By TIOL News Service

NEW DELHI, APR 26, 2016: THE issue before the Bench is - Whether when a hotel employee earns some tips from customers, such income is also chargeable to tax under the head 'salaries' u/s 192. NO is the verdict.

Facts of the case

The assessees are engaged in the business of owning, operating, and managing hotels. Surveys conducted at the business premises of the assessees allegedly revealed that the assessees had been paying tips to its employees but not deducting taxes thereon. The Assessing Officer treated the receipt of the tips as income under the head “salary” in the hands of the various employees and held that the assessees were liable to deduct tax at source from such payments under Section 192. The assessees were treated by the Assessing Officers as assessees-in-default under Section 201(1) of the Act.On appeal, the CIT(A) ruled against the Revenue. The ITAT also sided with the assessee. On appeal, the HC held that tips would amount to ‘profit in addition to salary or wages’ and would fall under Section 15(b) read with Section 17(1)(iv) and 17(3)(ii). The HC also held that when tips are received by employees directly in cash, the employer has no role to play and would therefore be outside the purview of Section 192 of the Act. However, the moment a tip is included and paid by way of a credit card by a customer, since such tip goes into the account of the employer after which it is distributed to the employees, the receipt of such money from the employer would amount to “salary” within the extended definition contained in Section 17 of the Act. Though no dishonest intention could be attributed to the assessees, yet the High Court held that levy of interest under Section 201(1A) would follow, as the payment of simple interest under the said provision was mandatory; and not being penal in nature, no question of bonafide belief would arise to absolve the assessees from any interest liability under the said provision.
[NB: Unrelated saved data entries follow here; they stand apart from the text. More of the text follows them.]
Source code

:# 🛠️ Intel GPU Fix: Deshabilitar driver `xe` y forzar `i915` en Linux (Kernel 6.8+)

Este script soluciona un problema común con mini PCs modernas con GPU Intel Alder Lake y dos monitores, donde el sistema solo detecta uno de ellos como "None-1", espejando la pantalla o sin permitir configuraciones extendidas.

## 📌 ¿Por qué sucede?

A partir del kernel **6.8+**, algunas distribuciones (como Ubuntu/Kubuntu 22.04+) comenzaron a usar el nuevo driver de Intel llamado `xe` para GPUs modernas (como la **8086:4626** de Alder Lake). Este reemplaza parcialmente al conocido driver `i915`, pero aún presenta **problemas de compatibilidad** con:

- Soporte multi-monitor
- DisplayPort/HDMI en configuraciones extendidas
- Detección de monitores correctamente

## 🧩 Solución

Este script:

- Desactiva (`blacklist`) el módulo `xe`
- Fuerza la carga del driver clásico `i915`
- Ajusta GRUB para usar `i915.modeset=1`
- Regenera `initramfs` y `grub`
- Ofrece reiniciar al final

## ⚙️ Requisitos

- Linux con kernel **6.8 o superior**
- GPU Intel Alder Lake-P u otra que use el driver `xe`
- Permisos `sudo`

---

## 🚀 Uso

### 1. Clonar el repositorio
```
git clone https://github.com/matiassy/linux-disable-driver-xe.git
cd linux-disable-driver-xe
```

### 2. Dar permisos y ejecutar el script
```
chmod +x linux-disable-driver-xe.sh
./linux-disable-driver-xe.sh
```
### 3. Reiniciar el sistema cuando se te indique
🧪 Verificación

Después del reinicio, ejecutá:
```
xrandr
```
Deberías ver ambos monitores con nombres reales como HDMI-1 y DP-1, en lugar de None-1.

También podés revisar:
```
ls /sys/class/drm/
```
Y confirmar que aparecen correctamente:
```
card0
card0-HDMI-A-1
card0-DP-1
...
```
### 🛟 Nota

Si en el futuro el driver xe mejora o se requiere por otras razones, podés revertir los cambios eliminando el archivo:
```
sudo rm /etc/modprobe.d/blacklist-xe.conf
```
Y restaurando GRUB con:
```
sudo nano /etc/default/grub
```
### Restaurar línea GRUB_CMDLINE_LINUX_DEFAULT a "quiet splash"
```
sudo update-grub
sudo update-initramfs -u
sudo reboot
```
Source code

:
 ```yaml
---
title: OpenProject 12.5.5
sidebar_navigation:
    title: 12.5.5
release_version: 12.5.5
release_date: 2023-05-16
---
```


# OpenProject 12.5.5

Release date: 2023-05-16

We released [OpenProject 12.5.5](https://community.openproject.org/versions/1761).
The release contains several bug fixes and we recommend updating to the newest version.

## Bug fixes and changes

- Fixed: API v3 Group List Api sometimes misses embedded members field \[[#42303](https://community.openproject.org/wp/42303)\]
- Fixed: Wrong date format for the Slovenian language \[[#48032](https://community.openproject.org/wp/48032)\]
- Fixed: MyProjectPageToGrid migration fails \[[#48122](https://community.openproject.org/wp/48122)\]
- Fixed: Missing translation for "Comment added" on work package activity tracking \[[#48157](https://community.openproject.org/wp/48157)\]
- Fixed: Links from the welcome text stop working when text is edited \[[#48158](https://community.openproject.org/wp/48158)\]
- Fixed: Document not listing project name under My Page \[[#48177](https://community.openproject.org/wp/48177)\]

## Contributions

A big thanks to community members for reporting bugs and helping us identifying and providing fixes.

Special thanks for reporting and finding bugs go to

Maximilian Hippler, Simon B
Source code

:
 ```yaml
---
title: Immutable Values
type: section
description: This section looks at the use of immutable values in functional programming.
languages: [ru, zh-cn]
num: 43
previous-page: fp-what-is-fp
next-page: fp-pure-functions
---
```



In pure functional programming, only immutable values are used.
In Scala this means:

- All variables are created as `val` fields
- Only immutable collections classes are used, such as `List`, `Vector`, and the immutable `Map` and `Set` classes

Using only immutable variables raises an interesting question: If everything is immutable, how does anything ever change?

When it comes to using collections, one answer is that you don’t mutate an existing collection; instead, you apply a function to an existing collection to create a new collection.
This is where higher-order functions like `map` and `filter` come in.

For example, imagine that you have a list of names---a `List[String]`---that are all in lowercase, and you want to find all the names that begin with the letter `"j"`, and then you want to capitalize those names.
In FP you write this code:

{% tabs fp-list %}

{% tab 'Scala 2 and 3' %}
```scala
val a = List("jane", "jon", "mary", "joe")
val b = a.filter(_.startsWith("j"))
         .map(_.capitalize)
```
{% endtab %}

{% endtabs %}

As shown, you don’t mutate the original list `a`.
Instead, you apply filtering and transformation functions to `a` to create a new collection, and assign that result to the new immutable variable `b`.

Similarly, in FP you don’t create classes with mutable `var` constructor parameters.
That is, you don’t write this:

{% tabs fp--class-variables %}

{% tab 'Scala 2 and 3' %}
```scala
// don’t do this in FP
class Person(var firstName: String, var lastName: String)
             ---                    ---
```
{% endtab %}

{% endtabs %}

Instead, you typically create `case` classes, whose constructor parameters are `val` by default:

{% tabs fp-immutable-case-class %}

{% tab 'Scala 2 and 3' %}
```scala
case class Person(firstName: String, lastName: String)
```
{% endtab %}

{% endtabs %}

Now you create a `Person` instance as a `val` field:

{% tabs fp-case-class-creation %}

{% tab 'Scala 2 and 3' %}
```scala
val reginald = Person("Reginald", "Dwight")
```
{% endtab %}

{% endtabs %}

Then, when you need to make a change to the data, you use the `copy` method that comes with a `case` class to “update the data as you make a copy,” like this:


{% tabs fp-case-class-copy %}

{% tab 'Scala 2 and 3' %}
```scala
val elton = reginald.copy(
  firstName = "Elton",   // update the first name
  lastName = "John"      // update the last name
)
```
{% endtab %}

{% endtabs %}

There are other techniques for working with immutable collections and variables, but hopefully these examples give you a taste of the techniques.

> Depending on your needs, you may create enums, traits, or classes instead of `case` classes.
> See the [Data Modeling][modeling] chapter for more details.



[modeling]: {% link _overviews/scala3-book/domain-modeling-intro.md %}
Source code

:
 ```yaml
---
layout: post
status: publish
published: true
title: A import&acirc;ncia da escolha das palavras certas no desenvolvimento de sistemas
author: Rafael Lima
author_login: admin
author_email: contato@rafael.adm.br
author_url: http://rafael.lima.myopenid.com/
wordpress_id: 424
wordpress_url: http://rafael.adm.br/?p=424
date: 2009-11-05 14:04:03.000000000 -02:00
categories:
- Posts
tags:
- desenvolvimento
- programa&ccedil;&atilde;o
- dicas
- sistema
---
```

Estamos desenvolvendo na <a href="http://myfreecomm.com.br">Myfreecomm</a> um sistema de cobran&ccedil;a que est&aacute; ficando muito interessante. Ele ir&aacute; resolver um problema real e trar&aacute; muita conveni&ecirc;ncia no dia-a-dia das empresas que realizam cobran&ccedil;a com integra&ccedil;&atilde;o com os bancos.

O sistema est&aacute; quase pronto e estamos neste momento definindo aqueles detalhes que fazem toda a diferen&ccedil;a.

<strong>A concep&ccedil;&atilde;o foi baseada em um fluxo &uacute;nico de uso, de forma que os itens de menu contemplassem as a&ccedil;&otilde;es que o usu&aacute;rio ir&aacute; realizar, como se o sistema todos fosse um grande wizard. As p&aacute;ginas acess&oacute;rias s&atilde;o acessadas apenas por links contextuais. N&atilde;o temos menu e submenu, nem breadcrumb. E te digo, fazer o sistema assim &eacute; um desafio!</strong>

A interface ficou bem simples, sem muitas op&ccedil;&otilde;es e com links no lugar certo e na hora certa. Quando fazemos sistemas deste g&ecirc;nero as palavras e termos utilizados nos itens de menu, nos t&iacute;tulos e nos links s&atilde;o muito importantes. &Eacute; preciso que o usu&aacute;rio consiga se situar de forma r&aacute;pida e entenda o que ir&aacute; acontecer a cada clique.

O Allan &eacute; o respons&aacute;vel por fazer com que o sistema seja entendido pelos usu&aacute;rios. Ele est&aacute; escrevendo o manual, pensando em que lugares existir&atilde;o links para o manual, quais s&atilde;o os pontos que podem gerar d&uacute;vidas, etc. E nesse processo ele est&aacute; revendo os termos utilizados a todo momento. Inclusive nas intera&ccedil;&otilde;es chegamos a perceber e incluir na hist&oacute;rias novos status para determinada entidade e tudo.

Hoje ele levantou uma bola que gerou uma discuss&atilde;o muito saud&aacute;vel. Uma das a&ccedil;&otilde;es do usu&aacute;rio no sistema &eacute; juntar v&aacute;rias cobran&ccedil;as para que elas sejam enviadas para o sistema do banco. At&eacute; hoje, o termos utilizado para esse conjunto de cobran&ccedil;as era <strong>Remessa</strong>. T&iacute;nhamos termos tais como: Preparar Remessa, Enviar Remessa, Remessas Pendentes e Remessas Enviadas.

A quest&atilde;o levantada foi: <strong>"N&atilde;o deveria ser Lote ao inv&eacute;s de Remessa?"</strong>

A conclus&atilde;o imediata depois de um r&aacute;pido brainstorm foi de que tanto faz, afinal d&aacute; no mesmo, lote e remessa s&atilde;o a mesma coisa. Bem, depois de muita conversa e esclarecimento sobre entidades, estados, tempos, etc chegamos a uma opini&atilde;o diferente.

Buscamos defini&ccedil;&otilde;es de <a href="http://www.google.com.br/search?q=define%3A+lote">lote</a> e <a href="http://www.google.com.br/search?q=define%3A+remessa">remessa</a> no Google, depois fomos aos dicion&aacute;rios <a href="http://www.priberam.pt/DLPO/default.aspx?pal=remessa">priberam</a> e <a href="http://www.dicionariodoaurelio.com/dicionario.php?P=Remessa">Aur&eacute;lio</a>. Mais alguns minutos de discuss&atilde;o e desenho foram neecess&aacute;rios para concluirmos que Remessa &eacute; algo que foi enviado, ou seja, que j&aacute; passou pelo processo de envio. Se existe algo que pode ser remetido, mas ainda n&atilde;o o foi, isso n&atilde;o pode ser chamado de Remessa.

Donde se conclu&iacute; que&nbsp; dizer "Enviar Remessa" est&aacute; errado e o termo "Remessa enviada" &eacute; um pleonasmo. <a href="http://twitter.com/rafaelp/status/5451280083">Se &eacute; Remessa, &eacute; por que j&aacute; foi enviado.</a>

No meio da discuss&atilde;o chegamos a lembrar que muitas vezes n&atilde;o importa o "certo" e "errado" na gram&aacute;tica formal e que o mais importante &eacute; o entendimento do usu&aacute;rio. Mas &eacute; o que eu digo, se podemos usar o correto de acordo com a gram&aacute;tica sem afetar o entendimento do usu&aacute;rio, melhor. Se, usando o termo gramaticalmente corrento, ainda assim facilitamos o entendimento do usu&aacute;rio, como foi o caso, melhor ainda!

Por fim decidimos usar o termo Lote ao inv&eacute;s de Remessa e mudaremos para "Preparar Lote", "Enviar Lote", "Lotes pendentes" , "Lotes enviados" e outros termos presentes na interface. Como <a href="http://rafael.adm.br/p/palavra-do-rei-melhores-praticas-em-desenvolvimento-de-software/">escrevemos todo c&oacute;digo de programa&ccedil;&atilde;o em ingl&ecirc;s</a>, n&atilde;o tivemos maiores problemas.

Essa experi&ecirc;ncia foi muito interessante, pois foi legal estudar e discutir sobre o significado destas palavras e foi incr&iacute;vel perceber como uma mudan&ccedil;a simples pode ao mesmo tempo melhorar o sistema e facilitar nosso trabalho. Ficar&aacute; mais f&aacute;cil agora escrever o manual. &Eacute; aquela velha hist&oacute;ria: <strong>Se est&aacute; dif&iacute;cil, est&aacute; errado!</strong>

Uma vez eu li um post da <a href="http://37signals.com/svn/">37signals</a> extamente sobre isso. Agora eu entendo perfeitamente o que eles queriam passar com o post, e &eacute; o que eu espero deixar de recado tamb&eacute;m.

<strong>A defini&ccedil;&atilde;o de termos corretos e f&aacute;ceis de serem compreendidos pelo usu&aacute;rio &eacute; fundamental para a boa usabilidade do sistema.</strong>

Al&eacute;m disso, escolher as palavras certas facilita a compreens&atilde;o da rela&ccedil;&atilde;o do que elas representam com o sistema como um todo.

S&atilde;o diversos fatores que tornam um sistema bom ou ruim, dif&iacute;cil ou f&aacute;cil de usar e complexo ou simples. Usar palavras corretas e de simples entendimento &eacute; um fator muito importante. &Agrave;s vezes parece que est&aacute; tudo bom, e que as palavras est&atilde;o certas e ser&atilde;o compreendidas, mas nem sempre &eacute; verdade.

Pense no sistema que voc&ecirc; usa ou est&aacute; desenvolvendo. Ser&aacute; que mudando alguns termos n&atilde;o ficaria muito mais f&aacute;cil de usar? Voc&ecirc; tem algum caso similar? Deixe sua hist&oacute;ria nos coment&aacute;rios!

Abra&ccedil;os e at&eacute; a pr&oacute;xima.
On appeal, the Supreme Court held that,

++ under sub-section (1), “any person responsible” for paying any income chargeable under the head “salaries” is alone brought into the dragnet of deduction of tax at source. The person responsible for paying an employee an amount which is to be regarded as the employee’s income is only the employer. In the facts of the present case, it is clear that the person who is responsible for paying the employee is not the employer at all, but a third person – namely, the customer. Also, if an employee receives income chargeable under a head other than the head “salaries”, then Section 192 does not get attracted at all;++ as per settled laws, the income from tips would be chargeable in the hands of the employees as income from other sources, such tips being received from customers and not from the employer, Section 192 would not get attracted at all on the facts of the present case;

++ it is clear in the present case that there is no vested right in the employee to claim any amount of tip from his employer. Tips being purely voluntary amounts that may or may not be paid by customers for services rendered to them would not, therefore, fall within Section 15(b) at all. Also, it is clear that salary must be paid or allowed to an employee in the previous year “by or on behalf of” an employer. Even assuming that the expression “allowed” is an expression of width, the salary must be paid by or on behalf of an employer. It must first be noticed that the expression “employer” is different from the expression “person”. An “employer” is a person who employs another person under a contract of employment, express or implied, to perform work for the employer. Therefore, Section 15(b) necessarily has reference to the contract of employment between employer and employee, and salary paid or allowed must therefore have reference to such contract of employment. On the facts of the present case, it is clear that the amount of tip paid by the employer to the employees has no reference to the contract of employment at all. Tips are received by the employer in a fiduciary capacity as trustee for payments that are received from customers which they disburse to their employees for service rendered to the customer. There is, therefore, no reference to the contract of employment when these amounts are paid by the employer to the employee.